Correlation Between Pabrik Kertas and Guna Timur
Can any of the company-specific risk be diversified away by investing in both Pabrik Kertas and Guna Timur at the same time? Although using a correlation coefficient on its own may not help to predict future stock returns, this module helps to understand the diversifiable risk of combining Pabrik Kertas and Guna Timur into the same portfolio, which is an essential part of the fundamental portfolio management process.

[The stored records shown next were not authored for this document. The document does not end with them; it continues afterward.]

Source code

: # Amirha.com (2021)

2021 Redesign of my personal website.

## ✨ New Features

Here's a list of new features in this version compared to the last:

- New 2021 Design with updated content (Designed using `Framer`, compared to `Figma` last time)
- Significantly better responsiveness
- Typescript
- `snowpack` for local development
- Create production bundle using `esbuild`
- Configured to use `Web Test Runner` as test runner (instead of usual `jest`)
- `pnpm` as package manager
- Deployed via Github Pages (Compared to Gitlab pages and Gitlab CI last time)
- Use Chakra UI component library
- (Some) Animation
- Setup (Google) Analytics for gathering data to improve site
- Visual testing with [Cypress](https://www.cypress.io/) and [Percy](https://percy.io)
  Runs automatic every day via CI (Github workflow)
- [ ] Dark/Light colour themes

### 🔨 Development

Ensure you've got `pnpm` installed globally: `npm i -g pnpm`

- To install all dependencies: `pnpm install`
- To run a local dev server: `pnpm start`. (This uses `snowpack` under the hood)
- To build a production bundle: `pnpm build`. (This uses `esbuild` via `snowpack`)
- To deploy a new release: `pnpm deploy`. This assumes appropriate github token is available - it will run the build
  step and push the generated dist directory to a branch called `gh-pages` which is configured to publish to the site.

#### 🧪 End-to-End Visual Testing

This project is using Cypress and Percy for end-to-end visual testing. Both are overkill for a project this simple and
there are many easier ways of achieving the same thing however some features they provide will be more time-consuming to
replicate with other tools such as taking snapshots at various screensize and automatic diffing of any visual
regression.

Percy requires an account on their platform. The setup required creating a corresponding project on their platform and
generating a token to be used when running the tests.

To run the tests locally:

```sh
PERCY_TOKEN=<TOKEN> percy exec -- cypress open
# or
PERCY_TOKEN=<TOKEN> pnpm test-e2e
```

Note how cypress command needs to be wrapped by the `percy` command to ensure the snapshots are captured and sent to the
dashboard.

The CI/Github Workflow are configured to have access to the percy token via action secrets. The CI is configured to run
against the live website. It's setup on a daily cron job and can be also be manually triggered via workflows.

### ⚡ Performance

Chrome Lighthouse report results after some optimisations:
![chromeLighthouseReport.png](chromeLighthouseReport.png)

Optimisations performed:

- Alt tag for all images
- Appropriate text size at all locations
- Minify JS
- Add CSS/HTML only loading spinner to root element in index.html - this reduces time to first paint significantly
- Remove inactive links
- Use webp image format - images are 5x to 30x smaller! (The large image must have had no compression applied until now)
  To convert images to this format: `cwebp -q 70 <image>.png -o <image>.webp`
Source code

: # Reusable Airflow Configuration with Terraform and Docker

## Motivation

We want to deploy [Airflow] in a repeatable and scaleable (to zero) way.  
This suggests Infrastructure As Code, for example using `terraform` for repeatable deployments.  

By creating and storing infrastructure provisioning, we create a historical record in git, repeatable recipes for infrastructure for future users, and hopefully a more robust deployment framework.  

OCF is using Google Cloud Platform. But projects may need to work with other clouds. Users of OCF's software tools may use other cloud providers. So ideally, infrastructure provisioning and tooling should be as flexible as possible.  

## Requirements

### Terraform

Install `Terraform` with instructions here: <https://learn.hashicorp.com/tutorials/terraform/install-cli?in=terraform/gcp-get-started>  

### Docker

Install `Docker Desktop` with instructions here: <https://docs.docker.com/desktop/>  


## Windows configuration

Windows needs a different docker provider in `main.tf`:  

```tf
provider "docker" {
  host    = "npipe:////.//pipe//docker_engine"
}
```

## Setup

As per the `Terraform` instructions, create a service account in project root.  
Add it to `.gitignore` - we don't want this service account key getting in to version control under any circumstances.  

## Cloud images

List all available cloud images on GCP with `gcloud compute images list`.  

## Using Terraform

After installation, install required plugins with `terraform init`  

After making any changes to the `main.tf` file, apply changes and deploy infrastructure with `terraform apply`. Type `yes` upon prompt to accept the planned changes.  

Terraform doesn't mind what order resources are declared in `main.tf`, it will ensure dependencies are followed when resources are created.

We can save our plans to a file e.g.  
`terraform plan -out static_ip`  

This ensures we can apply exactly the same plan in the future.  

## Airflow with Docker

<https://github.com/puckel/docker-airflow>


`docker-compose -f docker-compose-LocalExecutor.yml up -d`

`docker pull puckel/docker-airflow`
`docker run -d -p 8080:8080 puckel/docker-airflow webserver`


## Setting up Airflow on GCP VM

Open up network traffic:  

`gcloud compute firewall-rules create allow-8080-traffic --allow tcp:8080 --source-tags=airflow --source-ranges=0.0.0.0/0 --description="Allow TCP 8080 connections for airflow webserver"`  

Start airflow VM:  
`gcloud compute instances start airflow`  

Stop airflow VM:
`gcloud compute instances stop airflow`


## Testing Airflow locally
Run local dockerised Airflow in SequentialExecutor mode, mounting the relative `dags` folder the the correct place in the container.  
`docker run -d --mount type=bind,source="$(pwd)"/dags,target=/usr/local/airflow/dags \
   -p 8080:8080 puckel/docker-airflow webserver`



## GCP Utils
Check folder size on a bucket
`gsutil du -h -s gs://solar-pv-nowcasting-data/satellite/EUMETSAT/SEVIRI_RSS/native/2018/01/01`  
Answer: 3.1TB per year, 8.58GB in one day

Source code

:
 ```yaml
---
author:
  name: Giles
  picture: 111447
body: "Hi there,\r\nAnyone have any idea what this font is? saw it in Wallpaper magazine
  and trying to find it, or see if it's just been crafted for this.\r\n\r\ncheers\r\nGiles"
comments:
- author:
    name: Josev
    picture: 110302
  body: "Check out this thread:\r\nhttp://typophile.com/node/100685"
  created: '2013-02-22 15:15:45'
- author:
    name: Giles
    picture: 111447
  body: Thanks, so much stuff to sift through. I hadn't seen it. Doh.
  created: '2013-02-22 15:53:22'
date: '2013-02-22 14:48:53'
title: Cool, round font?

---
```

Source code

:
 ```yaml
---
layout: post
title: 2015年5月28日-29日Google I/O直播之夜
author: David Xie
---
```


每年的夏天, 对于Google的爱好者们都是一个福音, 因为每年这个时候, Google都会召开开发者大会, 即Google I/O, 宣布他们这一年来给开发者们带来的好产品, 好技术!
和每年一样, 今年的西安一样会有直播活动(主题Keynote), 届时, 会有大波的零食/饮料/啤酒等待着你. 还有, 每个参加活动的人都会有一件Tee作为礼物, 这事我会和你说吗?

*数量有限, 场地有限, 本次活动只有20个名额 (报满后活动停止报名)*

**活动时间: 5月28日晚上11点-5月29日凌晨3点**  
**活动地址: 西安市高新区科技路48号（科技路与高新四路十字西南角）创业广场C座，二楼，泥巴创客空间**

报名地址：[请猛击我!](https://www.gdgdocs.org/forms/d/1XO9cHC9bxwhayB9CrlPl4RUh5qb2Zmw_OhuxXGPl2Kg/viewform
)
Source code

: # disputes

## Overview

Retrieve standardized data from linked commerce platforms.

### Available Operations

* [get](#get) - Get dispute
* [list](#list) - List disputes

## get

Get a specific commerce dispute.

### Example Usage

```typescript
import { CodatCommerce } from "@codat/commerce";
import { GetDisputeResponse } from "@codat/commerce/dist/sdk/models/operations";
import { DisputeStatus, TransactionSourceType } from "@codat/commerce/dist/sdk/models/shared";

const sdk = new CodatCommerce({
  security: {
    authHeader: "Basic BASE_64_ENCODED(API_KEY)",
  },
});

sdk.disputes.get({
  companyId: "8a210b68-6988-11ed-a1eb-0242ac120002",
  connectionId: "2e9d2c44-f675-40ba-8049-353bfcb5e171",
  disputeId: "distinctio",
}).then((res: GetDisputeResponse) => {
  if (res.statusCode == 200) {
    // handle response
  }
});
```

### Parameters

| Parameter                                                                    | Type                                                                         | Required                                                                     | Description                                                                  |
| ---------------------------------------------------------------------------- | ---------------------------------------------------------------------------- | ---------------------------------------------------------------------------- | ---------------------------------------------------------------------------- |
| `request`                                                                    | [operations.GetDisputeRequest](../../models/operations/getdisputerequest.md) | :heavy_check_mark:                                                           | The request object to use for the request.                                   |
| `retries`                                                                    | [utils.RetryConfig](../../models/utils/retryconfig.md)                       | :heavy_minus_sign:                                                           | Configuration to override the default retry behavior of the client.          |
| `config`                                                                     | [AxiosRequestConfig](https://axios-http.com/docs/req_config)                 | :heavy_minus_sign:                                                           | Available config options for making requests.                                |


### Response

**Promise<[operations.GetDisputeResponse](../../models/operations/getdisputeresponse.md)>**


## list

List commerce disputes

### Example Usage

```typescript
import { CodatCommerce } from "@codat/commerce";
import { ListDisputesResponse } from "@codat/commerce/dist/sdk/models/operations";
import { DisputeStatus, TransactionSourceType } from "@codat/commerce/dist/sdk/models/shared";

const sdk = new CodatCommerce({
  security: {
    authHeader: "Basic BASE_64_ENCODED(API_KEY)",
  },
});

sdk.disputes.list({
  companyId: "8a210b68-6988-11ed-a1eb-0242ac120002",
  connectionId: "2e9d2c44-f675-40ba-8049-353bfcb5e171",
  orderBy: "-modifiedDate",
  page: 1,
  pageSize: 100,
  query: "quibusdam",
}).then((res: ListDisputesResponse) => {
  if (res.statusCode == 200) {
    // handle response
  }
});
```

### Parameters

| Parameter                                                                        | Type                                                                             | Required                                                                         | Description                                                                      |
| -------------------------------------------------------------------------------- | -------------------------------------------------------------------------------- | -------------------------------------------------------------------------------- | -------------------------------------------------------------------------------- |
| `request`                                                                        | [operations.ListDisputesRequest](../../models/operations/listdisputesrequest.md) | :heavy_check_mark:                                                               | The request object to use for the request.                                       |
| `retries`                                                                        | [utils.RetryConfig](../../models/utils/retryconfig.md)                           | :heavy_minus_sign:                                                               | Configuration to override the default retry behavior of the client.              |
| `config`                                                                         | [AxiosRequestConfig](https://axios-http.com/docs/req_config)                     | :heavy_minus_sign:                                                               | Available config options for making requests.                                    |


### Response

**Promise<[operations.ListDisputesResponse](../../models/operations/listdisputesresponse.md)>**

By analyzing existing cross correlation between Pabrik Kertas Tjiwi and Guna Timur Raya, you can compare the effects of market volatilities on Pabrik Kertas and Guna Timur and check how they will diversify away market risk if combined in the same portfolio for a given time horizon. You can also utilize pair trading strategies of matching a long position in Pabrik Kertas with a short position of Guna Timur. Check out your portfolio center. Please also check ongoing floating volatility patterns of Pabrik Kertas and Guna Timur.
Diversification Opportunities for Pabrik Kertas and Guna Timur
0.79 | Correlation Coefficient |
Poor diversification
The 3 months correlation between Pabrik and Guna is 0.79. Overlapping area represents the amount of risk that can be diversified away by holding Pabrik Kertas Tjiwi and Guna Timur Raya in the same portfolio, assuming nothing else is changed. The correlation between historical prices or returns on Guna Timur Raya and Pabrik Kertas is a relative statistical measure of the degree to which these equity instruments tend to move together. The correlation coefficient measures the extent to which returns on Pabrik Kertas Tjiwi are associated (or correlated) with Guna Timur. Values of the correlation coefficient range from -1 to +1, where. The correlation of zero (0) is possible when the price movement of Guna Timur Raya has no effect on the direction of Pabrik Kertas i.e., Pabrik Kertas and Guna Timur go up and down completely randomly.
Pair Corralation between Pabrik Kertas and Guna Timur
Assuming the 90 days trading horizon Pabrik Kertas Tjiwi is expected to generate 0.48 times more return on investment than Guna Timur. However, Pabrik Kertas Tjiwi is 2.08 times less risky than Guna Timur. It trades about -0.1 of its potential returns per unit of risk. Guna Timur Raya is currently generating about -0.07 per unit of risk. If you would invest 722,500 in Pabrik Kertas Tjiwi on September 15, 2024 and sell it today you would lose (90,000) from holding Pabrik Kertas Tjiwi or give up 12.46% of portfolio value over 90 days.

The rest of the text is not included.